My memories of her often aren’t actually memories of her. They’re more memories of my wondering why she was absent at such important times — why her other relationships and personal space were always more important.
The often thankless sacrifices of being a mother to a disabled daughter seemed to instill a belief in her that she was owed something in return — that somehow the rest of my life would be spent indebted to her for the hardships I’d caused simply by being alive and being hers. I was raised to praise her for anything she’d done that even slightly resembled what a mother does for their child. This was her going above and beyond. This was her loving me despite me.
Holding the letter, I remember crying the angriest tears I had maybe ever cried. I picked up my cell phone, slowly scanned down my contact list to V, took a deep breath, and hit send. She tried to deny it at first. Played it down.
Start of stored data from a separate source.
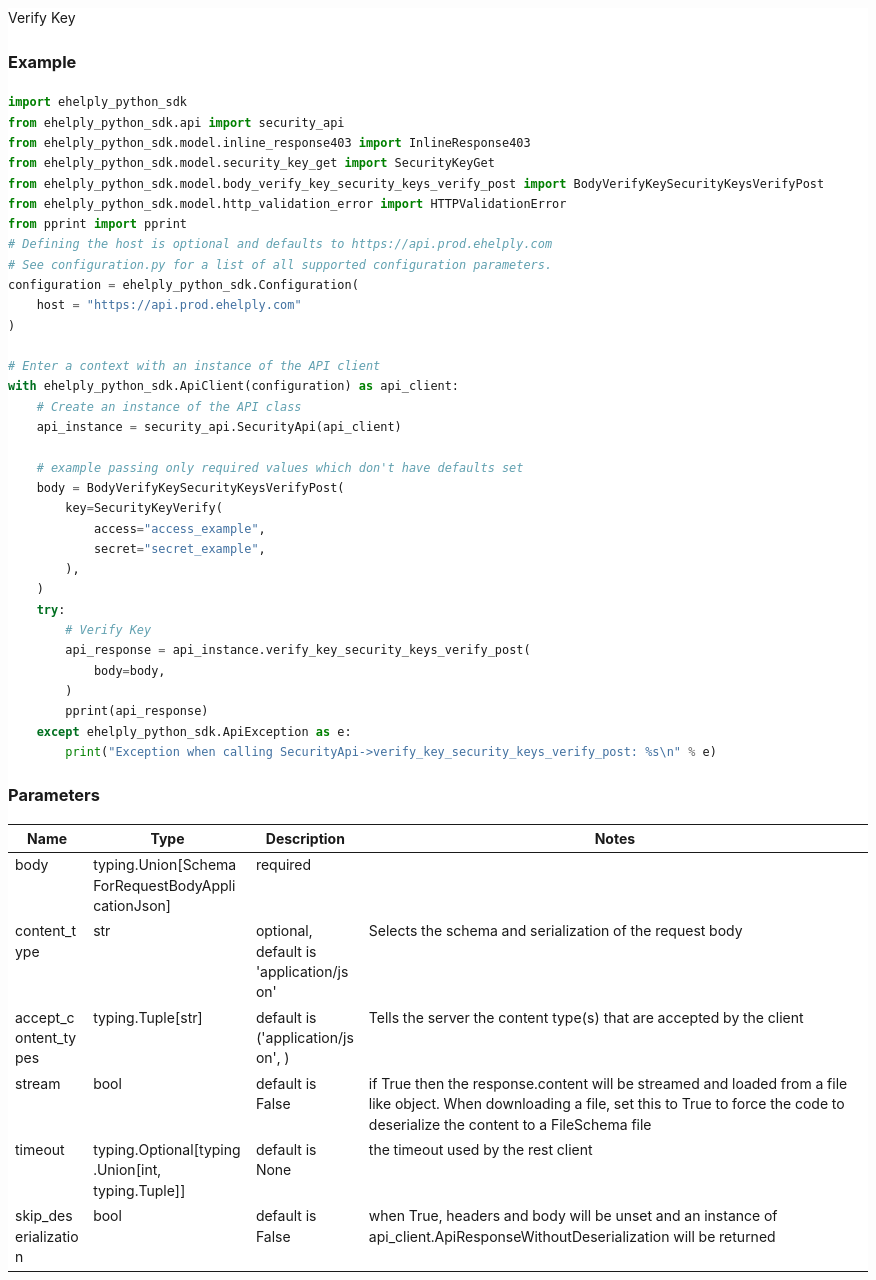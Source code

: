 Verify Key

### Example

```python
import ehelply_python_sdk
from ehelply_python_sdk.api import security_api
from ehelply_python_sdk.model.inline_response403 import InlineResponse403
from ehelply_python_sdk.model.security_key_get import SecurityKeyGet
from ehelply_python_sdk.model.body_verify_key_security_keys_verify_post import BodyVerifyKeySecurityKeysVerifyPost
from ehelply_python_sdk.model.http_validation_error import HTTPValidationError
from pprint import pprint
# Defining the host is optional and defaults to https://api.prod.ehelply.com
# See configuration.py for a list of all supported configuration parameters.
configuration = ehelply_python_sdk.Configuration(
    host = "https://api.prod.ehelply.com"
)

# Enter a context with an instance of the API client
with ehelply_python_sdk.ApiClient(configuration) as api_client:
    # Create an instance of the API class
    api_instance = security_api.SecurityApi(api_client)

    # example passing only required values which don't have defaults set
    body = BodyVerifyKeySecurityKeysVerifyPost(
        key=SecurityKeyVerify(
            access="access_example",
            secret="secret_example",
        ),
    )
    try:
        # Verify Key
        api_response = api_instance.verify_key_security_keys_verify_post(
            body=body,
        )
        pprint(api_response)
    except ehelply_python_sdk.ApiException as e:
        print("Exception when calling SecurityApi->verify_key_security_keys_verify_post: %s\n" % e)
```
### Parameters

Name | Type | Description  | Notes
------------- | ------------- | ------------- | -------------
body | typing.Union[SchemaForRequestBodyApplicationJson] | required |
content_type | str | optional, default is 'application/json' | Selects the schema and serialization of the request body
accept_content_types | typing.Tuple[str] | default is ('application/json', ) | Tells the server the content type(s) that are accepted by the client
stream | bool | default is False | if True then the response.content will be streamed and loaded from a file like object. When downloading a file, set this to True to force the code to deserialize the content to a FileSchema file
timeout | typing.Optional[typing.Union[int, typing.Tuple]] | default is None | the timeout used by the rest client
skip_deserialization | bool | default is False | when True, headers and body will be unset and an instance of api_client.ApiResponseWithoutDeserialization will be returned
“It’s not what it sounds like,” she said. “We’ll sort it out.”
“Why am I employed in Pennsylvania? I’ve never had a job in Pennsylvania. It says I work at your office.” I replied, speaking to her more sharply than I probably ever had before.
“Well, you know how I told you that I needed help with some billing and stuff? And I told you you could do it remotely, and I thought you said yes, so I told my boss you were going to do it, and we talked about it, and you said you didn’t want to do it. And I couldn’t just tell my boss, I would have looked so bad…”
She rambled faster and more desperately than I’d ever heard her before.
“You never asked me that.”
“Yes, I did. I’m sure I did. And you said you’d do it, and then when you didn’t I had to fix it. So I just said you were doing it, and I did it myself from home. I only did it for a little while. It wasn’t a big deal.”
I needed her to take care of me, and she needed someone who couldn’t leave her.
But it was a big deal. It was a huge deal. It was the last straw in a series of seemingly endless abusive behaviors and disappointments. This wasn’t a lie, but a series of lies. Multiple instances of jotting down my social security number, forging my name, collecting funds that weren’t hers to collect, misusing the trust a daughter has in her only parent.
I would soon learn of a credit history of debt accrued in my name that trailed back to my early youth. I came to realize that my social security number was what she clung to all those years that I was clinging to her.
Too proud to show flaws, or have her character or choices questioned, my mother’s key to our survival as a family seemed to be in our silent solidarity. She always seemed to be on the lam, running from anything and everything that hurt her, with a willingness to leave her three children behind if need be — but we never knew what it was that she was running from.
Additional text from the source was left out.